Kedua terdakwa yang dituntut dengan hukuman penjara seumur hidup yakni Syaiful alias Juned dan Mulyadi alias Adi. Mereka dinyatakan melanggar Pasal 114 ayat (2) jo Pasal 132 ayat (1) UU No 35 Tahun 2009 Tentang Narkotika, karena memiliki dan menguasai narkotika goloang IA dengan jumlah lebih dari 5 gram.
"Meminta kepada majelis hakim yang memeriksa dan mengadili perkara ini, untuk menjatuhkan hukuman kepada terdakwa Syaiful alias Juned dan Mulyadi alias Adi dengan pidana penjara seumur hidup," ungkap JPU Joice V Sinaga di hadapan majelis hakim diketuai Erintuah Damanik.
Setelah mendengarkan tuntutan JPU, majelis hakim memberi kesempatan kepada kedua terdakwa mengajukan nota pembelaan (pledoi). Mereka dijadwalkan menyampaikannya pada sidang pekan depan.
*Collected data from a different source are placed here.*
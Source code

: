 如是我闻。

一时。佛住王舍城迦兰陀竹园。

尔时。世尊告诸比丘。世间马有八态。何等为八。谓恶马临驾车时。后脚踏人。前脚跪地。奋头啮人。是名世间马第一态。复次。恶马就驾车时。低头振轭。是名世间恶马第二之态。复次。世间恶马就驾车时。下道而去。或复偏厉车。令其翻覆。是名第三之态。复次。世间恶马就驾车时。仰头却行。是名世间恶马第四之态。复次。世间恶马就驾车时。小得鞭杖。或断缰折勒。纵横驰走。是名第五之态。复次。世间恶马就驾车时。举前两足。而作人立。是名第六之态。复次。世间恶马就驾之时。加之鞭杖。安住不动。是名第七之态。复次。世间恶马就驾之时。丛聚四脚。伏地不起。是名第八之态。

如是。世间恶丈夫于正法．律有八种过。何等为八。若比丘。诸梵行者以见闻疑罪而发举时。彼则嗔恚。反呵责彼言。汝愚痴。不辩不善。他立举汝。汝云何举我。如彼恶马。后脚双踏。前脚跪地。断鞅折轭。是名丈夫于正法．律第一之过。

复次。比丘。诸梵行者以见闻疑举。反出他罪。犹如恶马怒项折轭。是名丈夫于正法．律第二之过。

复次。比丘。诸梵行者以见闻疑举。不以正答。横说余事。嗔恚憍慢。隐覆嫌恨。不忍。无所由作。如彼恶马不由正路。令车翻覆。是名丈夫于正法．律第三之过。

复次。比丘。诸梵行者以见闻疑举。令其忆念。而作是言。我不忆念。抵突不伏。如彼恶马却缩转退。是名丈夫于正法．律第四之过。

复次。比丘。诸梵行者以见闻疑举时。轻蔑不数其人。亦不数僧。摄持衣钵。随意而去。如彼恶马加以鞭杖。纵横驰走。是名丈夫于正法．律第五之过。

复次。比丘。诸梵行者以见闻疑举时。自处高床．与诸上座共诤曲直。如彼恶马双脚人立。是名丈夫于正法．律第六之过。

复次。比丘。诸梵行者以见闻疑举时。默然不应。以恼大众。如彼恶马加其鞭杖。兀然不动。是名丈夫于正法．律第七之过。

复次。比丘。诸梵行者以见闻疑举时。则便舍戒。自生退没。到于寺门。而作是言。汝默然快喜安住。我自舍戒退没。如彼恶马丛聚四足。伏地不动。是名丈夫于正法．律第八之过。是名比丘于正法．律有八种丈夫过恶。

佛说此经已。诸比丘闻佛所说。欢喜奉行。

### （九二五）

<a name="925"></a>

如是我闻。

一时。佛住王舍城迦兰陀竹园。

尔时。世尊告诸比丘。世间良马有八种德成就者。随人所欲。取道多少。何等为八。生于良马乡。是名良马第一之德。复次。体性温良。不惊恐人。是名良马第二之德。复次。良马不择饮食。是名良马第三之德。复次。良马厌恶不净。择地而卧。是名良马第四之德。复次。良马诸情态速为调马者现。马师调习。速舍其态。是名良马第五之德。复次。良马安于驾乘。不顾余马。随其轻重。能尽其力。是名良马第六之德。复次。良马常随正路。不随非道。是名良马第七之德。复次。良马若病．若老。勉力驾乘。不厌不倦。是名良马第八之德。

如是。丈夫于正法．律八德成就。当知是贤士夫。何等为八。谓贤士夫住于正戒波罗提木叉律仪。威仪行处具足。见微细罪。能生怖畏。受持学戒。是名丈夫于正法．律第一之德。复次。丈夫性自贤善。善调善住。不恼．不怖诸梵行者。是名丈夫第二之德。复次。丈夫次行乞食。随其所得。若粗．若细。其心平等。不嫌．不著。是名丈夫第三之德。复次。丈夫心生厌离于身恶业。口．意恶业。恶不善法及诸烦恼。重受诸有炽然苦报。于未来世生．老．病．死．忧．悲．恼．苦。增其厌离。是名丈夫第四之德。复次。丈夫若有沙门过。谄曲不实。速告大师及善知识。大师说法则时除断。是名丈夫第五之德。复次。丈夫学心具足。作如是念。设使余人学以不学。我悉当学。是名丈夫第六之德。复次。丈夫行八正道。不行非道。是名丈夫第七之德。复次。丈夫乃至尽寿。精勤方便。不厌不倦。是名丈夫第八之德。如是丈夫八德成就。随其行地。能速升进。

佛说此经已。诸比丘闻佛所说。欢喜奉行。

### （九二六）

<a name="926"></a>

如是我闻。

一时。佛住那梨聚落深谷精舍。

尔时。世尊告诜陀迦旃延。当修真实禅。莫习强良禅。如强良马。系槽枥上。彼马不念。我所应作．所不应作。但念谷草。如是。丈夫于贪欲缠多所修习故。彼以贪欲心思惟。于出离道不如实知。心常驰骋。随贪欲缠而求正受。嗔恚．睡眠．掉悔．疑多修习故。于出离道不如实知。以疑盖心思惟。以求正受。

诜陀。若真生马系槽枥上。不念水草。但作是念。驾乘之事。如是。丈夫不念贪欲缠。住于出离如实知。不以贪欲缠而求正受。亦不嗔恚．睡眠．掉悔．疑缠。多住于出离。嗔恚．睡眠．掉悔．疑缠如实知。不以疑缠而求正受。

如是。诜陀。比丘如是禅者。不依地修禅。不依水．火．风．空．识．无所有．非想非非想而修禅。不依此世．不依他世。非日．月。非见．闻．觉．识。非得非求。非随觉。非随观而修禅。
Dalam perkara ini, masih ada 4 terdakwa lagi belum dituntut meskipun mereka satu berkas perkara dengan 2 terdakwa yang telah dituntut dengan hukuman seumur hidup.Keempat terdakwa yang belum menjalani sidang tuntutan masing-masing Zakaria, Dedi alias Geucik alias Frend, Herijal alias Heri dan Andri Maulana. "Untuk yang lain besok dituntut," sebut Joice seusai sidang.
Tuntutan JPU terhadap Syaiful dan Mulyadi jauh dari ekspektasi awal. Melihat barang bukti yang sangat banyak, mereka sebelumnya diperkirakan bakal dituntut dengan hukuman mati.
Mengenai tuntutan seumur hidup ini, Joice tidak membeberkan alasannya secara detil. "Itu perintah dari pimpinan," ucapnya.
Para terdakwa dalam perkara ini ditangkap petugas dari Badan Narkotika Nasional (BNN) di sejumlah lokasi di Medan pada awal Maret 2017. Dari tangan mereka disita 39,2 Kg sabu-sabu. Narkoba yang diduga berasal dari China itu diselundupkan melalui Malaysia ke Aceh kemudian dibawa ke Medan.